I more or less said this in my other comment, but to reply to this directly—it makes sense to me that you could have a hierarchy of controllers which communicate via set points and distances from set points, but this doesn’t particularly make me think set points are predictions.
Artificial neural networks basically work this way—signals go one way, “degree of satisfaction” goes the other way (the gradient). If the ANN is being trained to make predictions, then yeah, “predictions go one way, distance from set point goes the other” (well, distance + direction). However, ANNs can be trained to do other things as well; so the signals/corrections need not be about prediction.
People have managed to build AI out of control systems minimizing prediction error, albeit doing, like I propose is necessary, by having some fixed set points that prevent dark room problems.
I’ve seen some results like this. I’m guessing there are a lot of different ways you could do it, but iirc what I saw seemed reasonable if what you want to do is build something like an imitation learner but also bias toward specific desired results. However, I think in that case “minimizing prediction error” meant a different thing than what you mean. So, what are you imagining?

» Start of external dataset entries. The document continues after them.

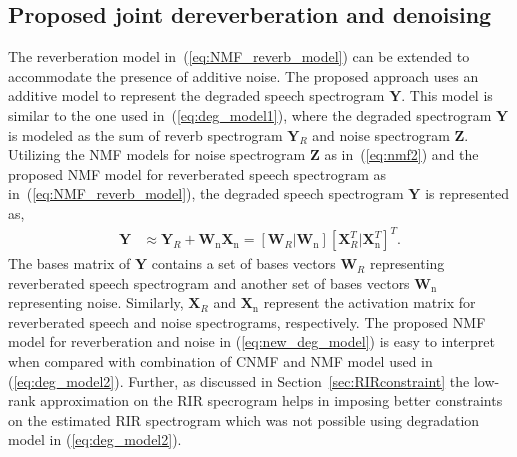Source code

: \subsection{Proposed joint dereverberation and denoising}
\label{sec:ProposedJointModel}
The reverberation model in~(\ref{eq:NMF_reverb_model}) can be extended to accommodate the presence of additive noise. 
The proposed approach uses an additive model to represent the degraded speech spectrogram $\mathbf{Y}$. This model is similar to the one used in~(\ref{eq:deg_model1}), where the degraded spectrogram $\mathbf{Y}$ is modeled as the sum of reverb spectrogram $\mathbf{Y}_R$ and noise spectrogram $\mathbf{Z}$. Utilizing the NMF models for noise spectrogram $\mathbf{Z}$ as in~(\ref{eq:nmf2}) and the proposed NMF model for reverberated speech spectrogram as in~(\ref{eq:NMF_reverb_model}), the degraded speech spectrogram $\mathbf{Y}$ is represented as,
\begin{align}
\mathbf{Y} & \approx \mathbf{Y}_R + \mathbf{W}_{\text{n}}\mathbf{X}_{\text{n}} = [\mathbf{W}_R| \mathbf{W}_{\text{n}}][\mathbf{X}_R^T | \mathbf{X}_{\text{n}}^T]^T. 
\label{eq:new_deg_model}
\end{align}
The bases matrix  of $\mathbf{Y}$ contains a set of bases vectors $\mathbf{W}_R$ representing reverberated speech spectrogram and another set of bases vectors $\mathbf{W}_{\text{n}}$ representing noise. Similarly, $\mathbf{X}_R$ and $\mathbf{X}_{\text{n}}$ represent the activation matrix for reverberated speech and noise spectrograms, respectively. The proposed NMF model for reverberation and noise in (\ref{eq:new_deg_model}) is easy to interpret when compared with combination of CNMF and NMF model used in (\ref{eq:deg_model2}). Further, as discussed in Section~\ref{sec:RIRconstraint} the low-rank approximation on the RIR specrogram helps in imposing better constraints on the estimated RIR spectrogram which was not possible using degradation model in (\ref{eq:deg_model2}).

If I take my ANN analogy, then fixing signals doesn’t seem to help me do anything much. A ‘set-point’ is like a forward signal in the analogy, so fixing set points means fixing inputs to the ANN. But a fixed input is more or less a dead input as far as learning goes; the ANN will still just learn to produce whatever output behavior the gradient incentivises, such as prediction of the data. Fixing some of the outputs doesn’t seem very helpful either.
I find speaking in terms of minimization of prediction error useful to my own intuitions, but it does increasingly look like what I’m really thinking of are just generic homeostatic control systems. I like talking in terms of prediction error because I think it makes the translation to other similar theories easier (I’m thinking other Bayesian brain theories and Friston’s free energy theory), but I think it’s right to think I’m just thinking about a control system sending signals to hit a set point, even if some of those control systems do learn in a way that looks like Bayesian updating or minimization of prediction error and others don’t.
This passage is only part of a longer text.